Oli Jager nails bomb squad role on debut as he realises Ireland ambition

Having thought he had left it too late, the tighthead prop becomes an Irish international at 28

Oli Jager with his wife Georgie after he made his Ireland debut off the bench in the Six Nations victory over Wales at the Aviva Stadium. Photograph: Dan Sheridan/Inpho
Oli Jager with his wife Georgie after he made his Ireland debut off the bench in the Six Nations victory over Wales at the Aviva Stadium. Photograph: Dan Sheridan/Inpho

Spilling over the sides of a flimsy plastic chair in the back corridor of Aviva Stadium, the broad frame of his international water polo playing father, Harm, comes with Oli Jager. The Irish prop is in reflective mode after a whirlwind few months and first Irish cap.

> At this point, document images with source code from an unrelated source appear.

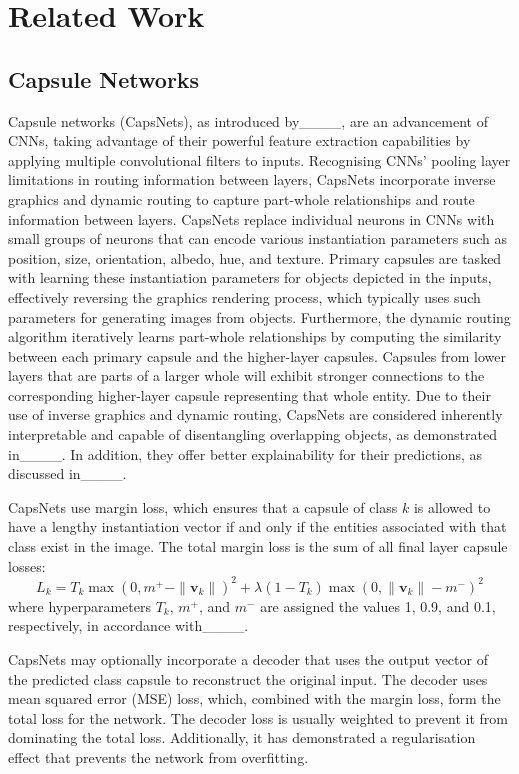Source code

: \section{Related Work}
\label{sec2}

\subsection{Capsule Networks}
Capsule networks (CapsNets), as introduced by____, are an advancement of CNNs, taking advantage of their powerful feature extraction capabilities by applying multiple convolutional filters to inputs. Recognising CNNs' pooling layer limitations in routing information between layers, CapsNets incorporate inverse graphics and dynamic routing to capture part-whole relationships and route information between layers. CapsNets replace individual neurons in CNNs with small groups of neurons that can encode various instantiation parameters such as position, size, orientation, albedo, hue, and texture. Primary capsules are tasked with learning these instantiation parameters for objects depicted in the inputs, effectively reversing the graphics rendering process, which typically uses such parameters for generating images from objects. Furthermore, the dynamic routing algorithm iteratively learns part-whole relationships by computing the similarity between each primary capsule and the higher-layer capsules. Capsules from lower layers that are parts of a larger whole will exhibit stronger connections to the corresponding higher-layer capsule representing that whole entity. Due to their use of inverse graphics and dynamic routing, CapsNets are considered inherently interpretable and capable of disentangling overlapping objects, as demonstrated in____. In addition, they offer better explainability for their predictions, as discussed in____.

CapsNets use margin loss, which ensures that a capsule of class $k$ is allowed to have a lengthy instantiation vector if and only if the entities associated with that class exist in the image. The total margin loss is the sum of all final layer capsule losses:
\begin{equation}
L_k = T_k \max(0, m^{+} - \|\mathbf{v}_k\|)^2 + \lambda (1 - T_k) \max(0, \|\mathbf{v}_k\| - m^{-})^2
\label{eq_margin_loss}
\end{equation}
where hyperparameters $T_k$, $m^+$, and $m^-$ are assigned the values 1, 0.9, and 0.1, respectively, in accordance with____.

CapsNets may optionally incorporate a decoder that uses the output vector of the predicted class capsule to reconstruct the original input. The decoder uses mean squared error (MSE) loss, which, combined with the margin loss, form the total loss for the network. The decoder loss is usually weighted to prevent it from dominating the total loss. Additionally, it has demonstrated a regularisation effect that prevents the network from overfitting.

The tighthead, looking all the world like a 19th century circus strongman with his shaved head and luxuriant, thickset moustache reaching down to the corners of his mouth, arrived on to the Lansdowne Road pitch with Ryan Baird, Rónan Kelleher and James Ryan shortly after half-time. Jager was part of the bomb squad, sent in to steady a creaking Irish side during a Welsh upsurge.

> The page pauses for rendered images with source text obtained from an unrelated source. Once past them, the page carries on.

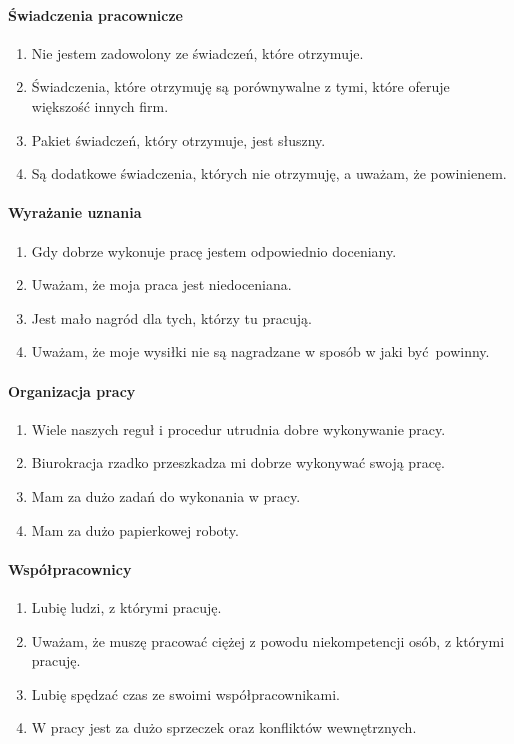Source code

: \paragraph{Świadczenia pracownicze}
\begin{enumerate}
  \item Nie jestem zadowolony ze świadczeń, które otrzymuje.
  \item Świadczenia, które otrzymuję są porównywalne z tymi, które oferuje większość innych firm.
  \item Pakiet świadczeń, który otrzymuje, jest słuszny.
  \item Są dodatkowe świadczenia, których nie otrzymuję, a uważam, że powinienem.
\end{enumerate}

\paragraph{Wyrażanie uznania}
\begin{enumerate}
  \item Gdy dobrze wykonuje pracę jestem odpowiednio doceniany.
  \item Uważam, że moja praca jest niedoceniana.
  \item Jest mało nagród dla tych, którzy tu pracują.
  \item Uważam, że moje wysiłki nie są nagradzane w sposób w jaki być powinny.
\end{enumerate}

\paragraph{Organizacja pracy}
\begin{enumerate}
  \item Wiele naszych reguł i procedur utrudnia dobre wykonywanie pracy.
  \item Biurokracja rzadko przeszkadza mi dobrze wykonywać swoją pracę.
  \item Mam za dużo zadań do wykonania w pracy.
  \item Mam za dużo papierkowej roboty.
\end{enumerate}

\paragraph{Współpracownicy}
\begin{enumerate}
  \item Lubię ludzi, z którymi pracuję.
  \item Uważam, że muszę pracować ciężej z powodu niekompetencji osób, z którymi pracuję.
  \item Lubię spędzać czas ze swoimi współpracownikami.
  \item W pracy jest za dużo sprzeczek oraz konfliktów wewnętrznych.
\end{enumerate}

“I have no words to describe it,” he says. “I felt it when the anthems came on and I just managed to push it back down ... I didn’t shed a tear. It’s a hard thing to put into words. Its such a wonderful feeling to get that first cap. I had been just putting it off for the whole week, just playing it down.

“But last night there was definitely a few butterflies floating around and this morning, I was kacking it. I don’t think I have ever been so nervous before a game. I enjoyed every minute of it.”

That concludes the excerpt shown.